What number of lines in the data below contain the string "kalzumeus"? Answer with that number alone.

● Records provided:
****
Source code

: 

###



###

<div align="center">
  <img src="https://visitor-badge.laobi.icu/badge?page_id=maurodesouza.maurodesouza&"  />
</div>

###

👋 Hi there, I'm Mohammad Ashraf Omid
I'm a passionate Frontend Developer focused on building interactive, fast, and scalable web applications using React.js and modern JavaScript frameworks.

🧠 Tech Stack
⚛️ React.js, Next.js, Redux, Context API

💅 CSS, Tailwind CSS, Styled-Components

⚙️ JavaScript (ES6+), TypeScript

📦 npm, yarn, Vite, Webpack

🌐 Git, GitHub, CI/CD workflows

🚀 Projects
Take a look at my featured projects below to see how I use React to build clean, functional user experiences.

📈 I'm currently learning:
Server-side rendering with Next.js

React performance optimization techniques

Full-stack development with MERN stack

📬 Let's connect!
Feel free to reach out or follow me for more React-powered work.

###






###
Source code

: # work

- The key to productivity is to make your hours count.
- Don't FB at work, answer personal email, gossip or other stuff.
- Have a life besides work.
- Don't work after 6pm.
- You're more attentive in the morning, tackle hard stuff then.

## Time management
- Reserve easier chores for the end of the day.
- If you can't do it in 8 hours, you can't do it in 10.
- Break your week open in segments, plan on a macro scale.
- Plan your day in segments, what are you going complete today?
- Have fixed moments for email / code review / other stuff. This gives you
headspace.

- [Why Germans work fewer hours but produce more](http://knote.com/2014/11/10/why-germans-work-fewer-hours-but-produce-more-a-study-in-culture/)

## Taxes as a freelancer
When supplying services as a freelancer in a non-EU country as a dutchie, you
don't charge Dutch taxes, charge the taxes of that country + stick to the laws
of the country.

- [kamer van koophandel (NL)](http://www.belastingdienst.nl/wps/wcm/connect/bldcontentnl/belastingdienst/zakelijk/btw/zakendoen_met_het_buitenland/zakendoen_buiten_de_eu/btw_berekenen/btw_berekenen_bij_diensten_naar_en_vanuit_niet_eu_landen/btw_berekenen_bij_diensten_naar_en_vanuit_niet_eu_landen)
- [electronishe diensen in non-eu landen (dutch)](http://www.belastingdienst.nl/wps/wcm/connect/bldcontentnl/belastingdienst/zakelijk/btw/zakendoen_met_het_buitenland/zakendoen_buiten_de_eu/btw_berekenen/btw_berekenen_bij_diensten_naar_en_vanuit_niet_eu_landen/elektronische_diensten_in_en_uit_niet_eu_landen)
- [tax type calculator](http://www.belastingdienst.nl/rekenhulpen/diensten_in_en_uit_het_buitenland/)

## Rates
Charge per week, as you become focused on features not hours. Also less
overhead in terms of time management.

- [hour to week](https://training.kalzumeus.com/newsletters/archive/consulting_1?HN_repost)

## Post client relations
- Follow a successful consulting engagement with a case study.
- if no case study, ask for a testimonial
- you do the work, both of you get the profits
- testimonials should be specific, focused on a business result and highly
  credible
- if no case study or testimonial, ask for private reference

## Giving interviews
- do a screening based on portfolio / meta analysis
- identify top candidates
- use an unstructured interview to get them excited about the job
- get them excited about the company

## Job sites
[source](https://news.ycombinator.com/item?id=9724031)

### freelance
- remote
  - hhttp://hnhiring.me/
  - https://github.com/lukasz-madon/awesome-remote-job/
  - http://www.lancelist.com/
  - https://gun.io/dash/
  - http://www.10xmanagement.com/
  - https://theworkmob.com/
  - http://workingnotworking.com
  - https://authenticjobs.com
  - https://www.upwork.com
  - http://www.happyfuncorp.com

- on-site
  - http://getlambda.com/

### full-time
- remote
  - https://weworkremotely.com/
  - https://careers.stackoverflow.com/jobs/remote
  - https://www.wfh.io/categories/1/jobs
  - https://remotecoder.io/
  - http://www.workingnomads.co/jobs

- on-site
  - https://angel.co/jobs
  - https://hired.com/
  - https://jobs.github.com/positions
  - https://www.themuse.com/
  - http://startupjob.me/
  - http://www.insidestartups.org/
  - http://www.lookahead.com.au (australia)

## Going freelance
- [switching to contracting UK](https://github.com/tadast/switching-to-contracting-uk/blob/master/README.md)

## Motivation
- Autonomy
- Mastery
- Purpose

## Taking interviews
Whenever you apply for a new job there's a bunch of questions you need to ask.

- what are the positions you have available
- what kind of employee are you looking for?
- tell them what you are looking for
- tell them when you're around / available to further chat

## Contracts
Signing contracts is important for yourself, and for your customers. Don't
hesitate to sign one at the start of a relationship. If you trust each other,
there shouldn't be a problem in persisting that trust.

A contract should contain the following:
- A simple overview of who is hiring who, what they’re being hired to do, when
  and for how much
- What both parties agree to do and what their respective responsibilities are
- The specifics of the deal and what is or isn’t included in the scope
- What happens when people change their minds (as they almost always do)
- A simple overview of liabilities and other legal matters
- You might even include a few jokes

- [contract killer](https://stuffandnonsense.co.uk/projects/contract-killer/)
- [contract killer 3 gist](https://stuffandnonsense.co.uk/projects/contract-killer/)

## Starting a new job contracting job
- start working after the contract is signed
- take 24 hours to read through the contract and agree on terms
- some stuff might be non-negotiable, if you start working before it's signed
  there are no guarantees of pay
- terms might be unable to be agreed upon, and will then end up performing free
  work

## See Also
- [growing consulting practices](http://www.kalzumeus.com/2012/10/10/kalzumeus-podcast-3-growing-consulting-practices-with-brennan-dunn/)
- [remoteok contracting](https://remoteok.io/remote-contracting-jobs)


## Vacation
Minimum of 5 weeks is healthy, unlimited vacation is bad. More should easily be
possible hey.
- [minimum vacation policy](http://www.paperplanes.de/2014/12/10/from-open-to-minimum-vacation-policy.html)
****
● Result of this task: 2